Since the last time I wrote you, my best
friend died. He had a brain aneurysm that burst and was in a coma
for a couple of days. At first I was fairly stunned and shocked.
Bill was in good shape and didn't smoke or drink. I'm glad that
he didn't suffer, that it was quick and not painful. My heart aches
for his wife and family. I cried the first couple of days and since
then it's been getting better day by day.
I have known Bill for nearly forty years.
We became good friends in the 80s, and when I was arrested in 1990,
he was one of the very few people that didn't abandon me. His friendship
was truly rare and special and I will miss him for the rest of my
But in the days after he died, while
I was deep in reflection and remembering, I was able to see through
the loss and grief. He wouldn't want people crying over his death,
so I put that behind me.
The thing that stands out clear to me
is that death is simply a part of life. When the time comes and
someone you love dies, it is just the natural progression of life.

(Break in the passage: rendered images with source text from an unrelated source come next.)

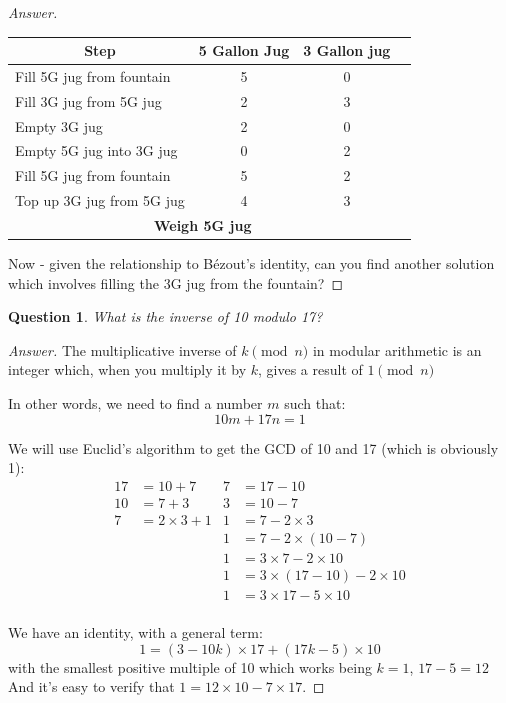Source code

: \documentclass{article}
\newcommand*{\thead}[1]{\multicolumn{1}{|c|}{\bfseries #1}}
\newtheorem{question}{Question}
\begin{document}
\begin{proof}[Answer]
	\vspace{1em}

	\begin{tabular}{|l|c|c|r|}
		\hline
		\thead{Step} & \thead{5 Gallon Jug} & \thead{3 Gallon jug}\\
		\hline
		Fill 5G jug from fountain & 5 & 0 \\
		Fill 3G jug from 5G jug & 2 & 3 \\
		Empty 3G jug & 2 & 0 \\
		Empty 5G jug into 3G jug & 0 & 2 \\
		Fill 5G jug from fountain & 5 & 2 \\
		Top up 3G jug from 5G jug & 4 & 3 \\
		\hline
		\multicolumn{3}{|c|}{\bfseries Weigh 5G jug} \\
		\hline
	\end{tabular}
	
	\vspace{1em}

	Now - given the relationship to B\'ezout's identity, can you find
	another solution which involves filling the 3G jug from the fountain?


\end{proof}

\begin{question}
What is the inverse of 10 modulo 17?
\end{question}

\begin{proof}[Answer]
	The multiplicative inverse of $k \pmod{n}$ in modular arithmetic is an integer which, when you
	multiply it by $k$, gives a result of $1 \pmod{n}$

	In other words, we need to find a number $m$ such that:
	\[ 10m + 17n = 1 \]

	We will use Euclid's algorithm to get the GCD of 10 and 17 (which is obviously 1):
	\begin{align*}
		17 &= 10 + 7 & 7 &= 17 - 10 \\
		10 &= 7 + 3  & 3 &= 10 - 7 \\
		7 &= 2 \times 3 + 1 & 1 &= 7 - 2 \times 3 \\
		&& 1 &= 7 - 2 \times (10 - 7) \\
		&& 1 &= 3 \times 7 - 2 \times 10 \\
		&& 1 &= 3 \times (17 - 10) - 2 \times 10 \\
		&& 1 &= 3 \times 17 - 5 \times 10 \\
	\end{align*}
	
	We have an identity, with a general term: 
	\[ 1  = (3 - 10k) \times 17 + (17k-5) \times 10 \]
	with the smallest positive multiple of 10 which works being $k=1$, $17-5 = 12$
	And it's easy to verify that $1 = 12\times10 - 7\times17$.
\end{proof}
\end{document}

Instead of being all bummed-out about him being gone and all the
plans that we had to do things once I got out, l've found solace
in the fact that this good and decent human being was an important
part of my life for many years. Instead of being upset that he's
gone, I'm very thankful that I had the opportunity to know him.
Friends like him are so few and far-between. Chances are I will
never know another man of his ilke and that's okay.
I knew him, and he died knowing that I
loved him and valued his friendship, because I used to tell him
and his wife how much they meant to me. That was a lesson I learned
after my dad died. I never told him how much I loved him, and I
didn't have the chance to when he died. That messed me up for a
long time. So now I tell the people I love and who are important
to me what I felt for them. There is no ambiguity. I like it that
way. And since I've come to prison I'm better at telling people.